USA Today reported that Clinton ticked off her presidential goals at the Iowa caucuses that included dealing with climate change, reducing an increasing student debt, creating universal healthcare, and increasing rights for women, gays, immigrants, and workers. She said that the way to secure her goals was to win the Iowa caucuses and keep winning.
“We do that by securing the nomination, and then we do it by winning and going into that White House as others before have, determined to push forward on the great goals and values that unite us as Americans.”
— The New York Times (@nytimes) February 2, 2016
The Iowa caucuses turned in a solid lead for Bernie Sanders, and he cited presidential goals similar to Clinton’s and added an additional goal of making all public education free.
“Nine months ago we came to this beautiful state, we had no political organization, we had no money, we had no name recognition and we were taking on the most powerful political organization in the United States of America… And tonight, while the results are still not known, it looks like we are in a virtual tie.”
Martin O’Malley placed third on the Democratic slate in the Iowa caucuses, while Republican Rick Santorum reassessed his candidacy. Although Santorum won the Iowa caucus in 2012, this time, he earned less than one percent of the votes.
Republican Senator Ted Cruz of Texas defeated billionaire Donald Trump for the top spot for the Republicans. Although Cruz had previously trailed Trump in the voting, he set a record for the number of votes he received in the Iowa caucuses. Cruz received 27.65 percent of the vote while Trump received 24.31 percent. Senator Marco Rubio placed number three with 23.09 percent of the vote.
There were two casualties from the night. Former Maryland governor Martin O’Malley and former Arkansas governor Mike Huckabee both called it quits, suspending both their campaigns as they failed to connect with voters in the Iowa caucuses. Retired neurosurgeon Ben Carson said that he would be heading back to Florida for “clean clothes,” while the other candidates head to New Hampshire for the next caucus.

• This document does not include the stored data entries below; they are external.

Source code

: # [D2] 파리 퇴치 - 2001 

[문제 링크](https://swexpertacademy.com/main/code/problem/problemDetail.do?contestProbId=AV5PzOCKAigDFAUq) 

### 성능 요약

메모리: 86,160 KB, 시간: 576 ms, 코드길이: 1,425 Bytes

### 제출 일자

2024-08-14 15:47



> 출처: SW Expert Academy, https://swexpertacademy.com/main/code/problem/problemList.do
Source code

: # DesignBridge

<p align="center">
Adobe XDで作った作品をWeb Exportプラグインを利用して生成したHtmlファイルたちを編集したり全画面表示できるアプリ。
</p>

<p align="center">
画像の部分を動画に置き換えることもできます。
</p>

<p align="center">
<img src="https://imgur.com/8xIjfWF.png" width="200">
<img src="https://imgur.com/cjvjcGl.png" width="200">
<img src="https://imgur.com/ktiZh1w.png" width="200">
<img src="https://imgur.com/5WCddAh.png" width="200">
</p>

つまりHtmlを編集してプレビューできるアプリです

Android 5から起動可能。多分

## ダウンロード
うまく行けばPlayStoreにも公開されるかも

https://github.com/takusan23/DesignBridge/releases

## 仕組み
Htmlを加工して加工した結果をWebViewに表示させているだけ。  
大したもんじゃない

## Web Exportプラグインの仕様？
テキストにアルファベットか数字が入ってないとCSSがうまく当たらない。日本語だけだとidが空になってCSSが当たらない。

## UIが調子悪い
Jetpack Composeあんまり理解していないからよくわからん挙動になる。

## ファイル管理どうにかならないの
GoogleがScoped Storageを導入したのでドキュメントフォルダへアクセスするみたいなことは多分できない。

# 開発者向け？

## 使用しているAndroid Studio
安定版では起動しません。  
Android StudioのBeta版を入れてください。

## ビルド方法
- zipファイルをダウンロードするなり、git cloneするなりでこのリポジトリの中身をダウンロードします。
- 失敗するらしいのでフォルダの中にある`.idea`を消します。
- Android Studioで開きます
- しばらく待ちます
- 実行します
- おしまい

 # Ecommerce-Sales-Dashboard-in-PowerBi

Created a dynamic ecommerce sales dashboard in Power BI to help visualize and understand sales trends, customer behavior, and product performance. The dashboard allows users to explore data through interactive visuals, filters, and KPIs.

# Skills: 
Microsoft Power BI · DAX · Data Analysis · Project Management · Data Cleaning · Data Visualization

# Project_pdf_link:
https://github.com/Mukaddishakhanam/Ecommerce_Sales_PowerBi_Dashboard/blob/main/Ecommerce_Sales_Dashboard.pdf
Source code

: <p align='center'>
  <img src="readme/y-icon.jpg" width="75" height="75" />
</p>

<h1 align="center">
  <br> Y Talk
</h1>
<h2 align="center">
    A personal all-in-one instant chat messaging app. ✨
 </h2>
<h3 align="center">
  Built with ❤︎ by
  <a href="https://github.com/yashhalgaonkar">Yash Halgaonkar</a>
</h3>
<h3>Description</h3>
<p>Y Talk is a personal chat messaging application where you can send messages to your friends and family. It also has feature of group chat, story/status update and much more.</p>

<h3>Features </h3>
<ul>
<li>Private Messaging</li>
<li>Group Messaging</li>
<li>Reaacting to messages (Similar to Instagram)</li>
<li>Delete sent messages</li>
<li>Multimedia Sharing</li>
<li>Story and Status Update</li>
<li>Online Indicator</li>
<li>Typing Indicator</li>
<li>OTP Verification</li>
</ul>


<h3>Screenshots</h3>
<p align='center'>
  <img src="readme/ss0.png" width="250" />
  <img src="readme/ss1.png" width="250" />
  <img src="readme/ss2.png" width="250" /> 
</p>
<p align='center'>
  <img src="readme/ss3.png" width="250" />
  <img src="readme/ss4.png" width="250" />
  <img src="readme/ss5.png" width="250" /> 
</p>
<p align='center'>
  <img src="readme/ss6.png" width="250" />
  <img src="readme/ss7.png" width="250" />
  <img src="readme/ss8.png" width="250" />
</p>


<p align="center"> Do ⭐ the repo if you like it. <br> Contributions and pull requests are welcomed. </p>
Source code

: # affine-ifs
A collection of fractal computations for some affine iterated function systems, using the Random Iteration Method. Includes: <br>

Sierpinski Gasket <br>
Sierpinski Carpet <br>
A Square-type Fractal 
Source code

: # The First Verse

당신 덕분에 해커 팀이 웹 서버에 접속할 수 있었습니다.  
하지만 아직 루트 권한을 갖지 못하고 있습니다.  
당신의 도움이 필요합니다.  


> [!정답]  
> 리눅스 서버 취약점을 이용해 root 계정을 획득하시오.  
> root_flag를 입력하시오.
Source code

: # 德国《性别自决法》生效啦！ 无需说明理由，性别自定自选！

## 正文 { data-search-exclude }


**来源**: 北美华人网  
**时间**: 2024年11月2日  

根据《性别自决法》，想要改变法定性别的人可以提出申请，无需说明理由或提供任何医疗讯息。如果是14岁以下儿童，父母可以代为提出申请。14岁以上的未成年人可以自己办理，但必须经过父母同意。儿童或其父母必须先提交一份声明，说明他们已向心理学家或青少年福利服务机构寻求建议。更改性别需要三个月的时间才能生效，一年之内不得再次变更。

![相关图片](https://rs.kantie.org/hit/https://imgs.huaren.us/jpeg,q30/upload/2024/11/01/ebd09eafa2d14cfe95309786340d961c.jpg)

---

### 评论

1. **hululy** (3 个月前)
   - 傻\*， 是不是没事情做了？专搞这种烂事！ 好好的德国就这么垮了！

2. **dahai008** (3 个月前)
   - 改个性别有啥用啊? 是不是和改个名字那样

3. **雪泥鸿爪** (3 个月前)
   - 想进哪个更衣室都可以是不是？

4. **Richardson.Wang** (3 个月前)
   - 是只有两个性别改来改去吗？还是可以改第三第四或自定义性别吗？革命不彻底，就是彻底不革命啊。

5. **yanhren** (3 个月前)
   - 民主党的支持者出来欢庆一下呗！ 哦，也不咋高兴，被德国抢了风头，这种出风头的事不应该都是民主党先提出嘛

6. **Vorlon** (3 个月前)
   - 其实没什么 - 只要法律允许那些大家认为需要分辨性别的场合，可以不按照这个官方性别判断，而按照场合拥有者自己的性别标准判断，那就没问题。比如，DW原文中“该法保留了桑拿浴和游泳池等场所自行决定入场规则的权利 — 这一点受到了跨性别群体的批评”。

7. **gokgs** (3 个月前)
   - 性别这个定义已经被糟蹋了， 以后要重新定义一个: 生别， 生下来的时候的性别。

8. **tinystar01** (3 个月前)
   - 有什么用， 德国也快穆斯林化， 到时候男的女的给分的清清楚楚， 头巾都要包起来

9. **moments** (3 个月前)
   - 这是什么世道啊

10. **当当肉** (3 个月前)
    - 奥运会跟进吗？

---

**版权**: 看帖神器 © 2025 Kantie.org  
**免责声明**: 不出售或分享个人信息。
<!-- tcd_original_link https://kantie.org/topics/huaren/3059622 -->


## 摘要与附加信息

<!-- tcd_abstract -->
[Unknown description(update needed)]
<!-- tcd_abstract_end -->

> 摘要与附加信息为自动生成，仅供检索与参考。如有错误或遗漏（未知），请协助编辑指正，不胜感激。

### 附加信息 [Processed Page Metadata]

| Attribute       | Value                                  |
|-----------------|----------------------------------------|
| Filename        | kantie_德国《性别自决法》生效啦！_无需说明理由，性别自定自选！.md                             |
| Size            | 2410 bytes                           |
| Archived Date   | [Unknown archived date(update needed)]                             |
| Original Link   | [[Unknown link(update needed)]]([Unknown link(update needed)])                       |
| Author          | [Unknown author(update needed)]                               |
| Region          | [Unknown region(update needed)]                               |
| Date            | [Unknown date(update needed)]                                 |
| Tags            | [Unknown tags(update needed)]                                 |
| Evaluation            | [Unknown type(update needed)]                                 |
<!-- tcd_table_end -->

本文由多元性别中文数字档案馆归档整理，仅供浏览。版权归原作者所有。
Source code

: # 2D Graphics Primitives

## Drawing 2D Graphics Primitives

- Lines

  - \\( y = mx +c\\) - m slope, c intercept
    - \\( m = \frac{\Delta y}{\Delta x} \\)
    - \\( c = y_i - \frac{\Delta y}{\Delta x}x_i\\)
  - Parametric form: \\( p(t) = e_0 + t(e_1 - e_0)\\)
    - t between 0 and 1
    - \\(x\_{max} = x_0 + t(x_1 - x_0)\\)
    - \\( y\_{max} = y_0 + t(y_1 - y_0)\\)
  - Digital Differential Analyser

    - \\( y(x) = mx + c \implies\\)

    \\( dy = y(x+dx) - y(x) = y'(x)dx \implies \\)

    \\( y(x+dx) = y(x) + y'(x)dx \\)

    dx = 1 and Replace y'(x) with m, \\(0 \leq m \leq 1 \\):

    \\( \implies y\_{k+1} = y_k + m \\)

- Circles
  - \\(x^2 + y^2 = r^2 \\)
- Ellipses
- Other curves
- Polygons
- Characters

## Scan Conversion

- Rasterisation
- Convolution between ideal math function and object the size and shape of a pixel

— ABC News (@ABC) February 2, 2016
Time reported that Ben Carson accused Ted Cruz of engaging in dirty tricks. Carson said that Cruz sent emails to supporters to spread false rumors about him, and Carson said that this was the reason he got involved in politics. He wanted to do something about the dirty tricks involved in politics. Ed Brookover, the campaign manager for Carson, said that Carson was far from out of the race.
“To have campaigns come out and send emails to their caucus speakers suggesting that Dr. Carson was doing anything but moving forward after tonight is the lowest of low in American politics.”
Members of Carson’s campaign team produced evidence that precinct captains were part of the alleged misconduct by the Cruz campaign. Ryan Rhodes, Carson’s Iowa state director, showed reporters a text he had received on his phone. Another precinct chair announced that he had received an email saying that Carson and his team were taking a break from campaigning. Senator Cruz’s team denies the allegations, and while the Iowa caucuses are over, the candidates head to New Hampshire for the next caucus.